I can see on Kaz’s face: he’s about to make a joke. Something about how she’s welcome to audition. He glances at me and I shake my head. He gets it. That the joke would be immediately followed by the removal of his tongue.
With the promise of a bed, exhaustion hits me hard. I excuse myself and head for the back, stopping into the bathroom so I can rub some toothpaste in my mouth.
The edges of the mirror, of course, are gilded.
Somewhere in this world is a person who manufactures gold leaf, and that person is very rich thanks to Kaz.
The room I pick is small and sparse, next to the bathroom. There’s a small bed in the corner and a pile of books. Three walls are painted white, and the far wall is exposed brick. No marital aids. There’s a small window covered in tin foil, for which I am thankful,
because even when the sun comes up in a few hours, it’ll be dead dark in here. With any luck I’ll get a good few hours of sleep in.
I click off the light, fall onto the bed.
Stare at the ceiling.
Of course, sleep doesn’t come easily.
Instead I lie awake and wonder about what the fuck I am doing.
When I wake up, my head is pounding and I don’t know if it’s the concussion, or my sleep schedule veering off course, or the caffeine deficit. Could be all of the above. I dig out my toothbrush so I can give my teeth a proper cleaning.
A shower would be nice. I haven’t taken one since my little swim and I can smell myself. What I smell is not nice. Like a stagnant puddle on a warm day.
I pull the bandage off the bridge of my nose, wincing as it protests and yanks at the cut underneath. There are still deep black bruises around my eyes, the cut on my nose mottled and black. When I strip off my shirt, I find half my torso is varying shades of purple and yellow and some colors I don’t even have names for. Every move I make sends dull aches through my body.
Once the water is nice and hot, I climb in and let it beat down on me as I assess the situation.
Which is: I am super fucked.
And yet, there’s something oddly comfortable about it.

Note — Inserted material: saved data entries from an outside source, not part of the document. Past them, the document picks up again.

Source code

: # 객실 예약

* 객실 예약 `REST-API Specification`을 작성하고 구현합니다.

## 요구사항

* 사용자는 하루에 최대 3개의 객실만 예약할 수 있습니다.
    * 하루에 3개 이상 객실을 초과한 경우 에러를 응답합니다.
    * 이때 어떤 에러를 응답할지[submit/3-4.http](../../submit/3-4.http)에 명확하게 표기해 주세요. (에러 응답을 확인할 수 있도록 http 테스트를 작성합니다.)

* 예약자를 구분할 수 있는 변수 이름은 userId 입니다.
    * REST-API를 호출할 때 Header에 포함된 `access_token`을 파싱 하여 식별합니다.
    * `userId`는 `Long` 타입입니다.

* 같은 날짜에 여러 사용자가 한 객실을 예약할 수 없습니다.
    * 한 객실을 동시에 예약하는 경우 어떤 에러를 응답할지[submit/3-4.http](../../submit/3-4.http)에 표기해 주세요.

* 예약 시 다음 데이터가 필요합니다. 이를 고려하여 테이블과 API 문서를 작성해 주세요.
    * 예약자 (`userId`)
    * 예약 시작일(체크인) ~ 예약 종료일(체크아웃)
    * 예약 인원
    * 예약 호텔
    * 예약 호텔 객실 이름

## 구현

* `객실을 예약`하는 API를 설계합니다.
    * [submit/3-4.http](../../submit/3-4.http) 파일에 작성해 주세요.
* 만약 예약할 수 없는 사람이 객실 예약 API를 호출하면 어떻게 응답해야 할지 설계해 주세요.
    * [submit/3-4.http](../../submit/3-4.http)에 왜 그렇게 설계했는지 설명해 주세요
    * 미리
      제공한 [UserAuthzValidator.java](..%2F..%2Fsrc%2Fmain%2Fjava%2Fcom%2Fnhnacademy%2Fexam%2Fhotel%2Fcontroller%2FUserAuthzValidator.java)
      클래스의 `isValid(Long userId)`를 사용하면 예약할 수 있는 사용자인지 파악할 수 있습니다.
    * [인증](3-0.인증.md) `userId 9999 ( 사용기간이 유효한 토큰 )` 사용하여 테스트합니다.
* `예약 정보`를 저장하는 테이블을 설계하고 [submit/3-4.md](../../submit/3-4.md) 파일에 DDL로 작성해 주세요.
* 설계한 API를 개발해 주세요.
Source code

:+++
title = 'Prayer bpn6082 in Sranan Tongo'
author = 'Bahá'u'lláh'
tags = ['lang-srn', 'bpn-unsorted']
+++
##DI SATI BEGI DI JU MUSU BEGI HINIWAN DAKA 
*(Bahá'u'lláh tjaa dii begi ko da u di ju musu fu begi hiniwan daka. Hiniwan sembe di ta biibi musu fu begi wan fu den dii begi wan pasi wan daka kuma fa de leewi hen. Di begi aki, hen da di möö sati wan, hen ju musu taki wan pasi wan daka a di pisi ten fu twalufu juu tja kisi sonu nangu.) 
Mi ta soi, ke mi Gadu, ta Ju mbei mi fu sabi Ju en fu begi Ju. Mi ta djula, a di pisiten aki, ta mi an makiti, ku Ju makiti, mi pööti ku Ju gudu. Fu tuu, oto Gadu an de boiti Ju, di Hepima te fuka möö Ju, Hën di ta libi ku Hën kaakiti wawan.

Maybe I’m having a stroke. There’s a bubble somewhere in my brain about to burst and therefore I am incapable of rational thought. But the more I think about it, the more I think that this is my thing.
I’ve made peace with the fact that I can’t lead a normal life. I’m a magnet for stuff like this, because when bad things happen, someone needs to step up, and I can take the punishment. It makes me feel alive. Like I’m doing something worth doing.
Maybe I have an addictive personality. I kicked drugs, kicked smoking, kicked binge drinking. Something’s got to take the place of my vices.